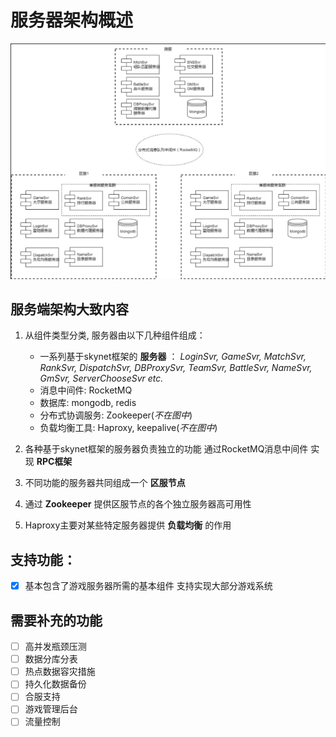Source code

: # 服务器架构概述

![dd](../resource/server_framework.png)

## 服务端架构大致内容

1. 从组件类型分类, 服务器由以下几种组件组成：

    * 一系列基于skynet框架的 **服务器** ：
        *LoginSvr, GameSvr, MatchSvr, RankSvr, DispatchSvr, DBProxySvr, TeamSvr, BattleSvr, NameSvr, GmSvr, ServerChooseSvr etc.*
    * 消息中间件: RocketMQ
    * 数据库: mongodb, redis
    * 分布式协调服务: Zookeeper(*不在图中*)
    * 负载均衡工具: Haproxy, keepalive(*不在图中*)

2. 各种基于skynet框架的服务器负责独立的功能 通过RocketMQ消息中间件 实现 **RPC框架**
3. 不同功能的服务器共同组成一个 **区服节点**
4. 通过 **Zookeeper** 提供区服节点的各个独立服务器高可用性
5. Haproxy主要对某些特定服务器提供 **负载均衡** 的作用

## 支持功能：

* [x] 基本包含了游戏服务器所需的基本组件 支持实现大部分游戏系统

## 需要补充的功能

* [ ] 高并发瓶颈压测
* [ ] 数据分库分表
* [ ] 热点数据容灾措施
* [ ] 持久化数据备份
* [ ] 合服支持
* [ ] 游戏管理后台
* [ ] 流量控制
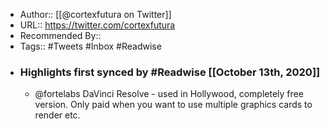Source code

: - Author:: [[@cortexfutura on Twitter]]
- URL:: https://twitter.com/cortexfutura
- Recommended By::
- Tags:: #Tweets #Inbox #Readwise
- ### Highlights first synced by #Readwise [[October 13th, 2020]]
    - @fortelabs DaVinci Resolve - used in Hollywood, completely free version. Only paid when you want to use multiple graphics cards to render etc.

++++++

What you need to do: Could you repeat all of the data exactly, minus the pictures?

Answer box:
Source code

: # 服务器架构概述

![dd](../resource/server_framework.png)

## 服务端架构大致内容

1. 从组件类型分类, 服务器由以下几种组件组成：

    * 一系列基于skynet框架的 **服务器** ：
        *LoginSvr, GameSvr, MatchSvr, RankSvr, DispatchSvr, DBProxySvr, TeamSvr, BattleSvr, NameSvr, GmSvr, ServerChooseSvr etc.*
    * 消息中间件: RocketMQ
    * 数据库: mongodb, redis
    * 分布式协调服务: Zookeeper(*不在图中*)
    * 负载均衡工具: Haproxy, keepalive(*不在图中*)

2. 各种基于skynet框架的服务器负责独立的功能 通过RocketMQ消息中间件 实现 **RPC框架**
3. 不同功能的服务器共同组成一个 **区服节点**
4. 通过 **Zookeeper** 提供区服节点的各个独立服务器高可用性
5. Haproxy主要对某些特定服务器提供 **负载均衡** 的作用

## 支持功能：

* [x] 基本包含了游戏服务器所需的基本组件 支持实现大部分游戏系统

## 需要补充的功能

* [ ] 高并发瓶颈压测
* [ ] 数据分库分表
* [ ] 热点数据容灾措施
* [ ] 持久化数据备份
* [ ] 合服支持
* [ ] 游戏管理后台
* [ ] 流量控制
Source code

: - Author:: [[@cortexfutura on Twitter]]
- URL:: https://twitter.com/cortexfutura
- Recommended By::
- Tags:: #Tweets #Inbox #Readwise
- ### Highlights first synced by #Readwise [[October 13th, 2020]]
    - @fortelabs DaVinci Resolve - used in Hollywood, completely free version. Only paid when you want to use multiple graphics cards to render etc.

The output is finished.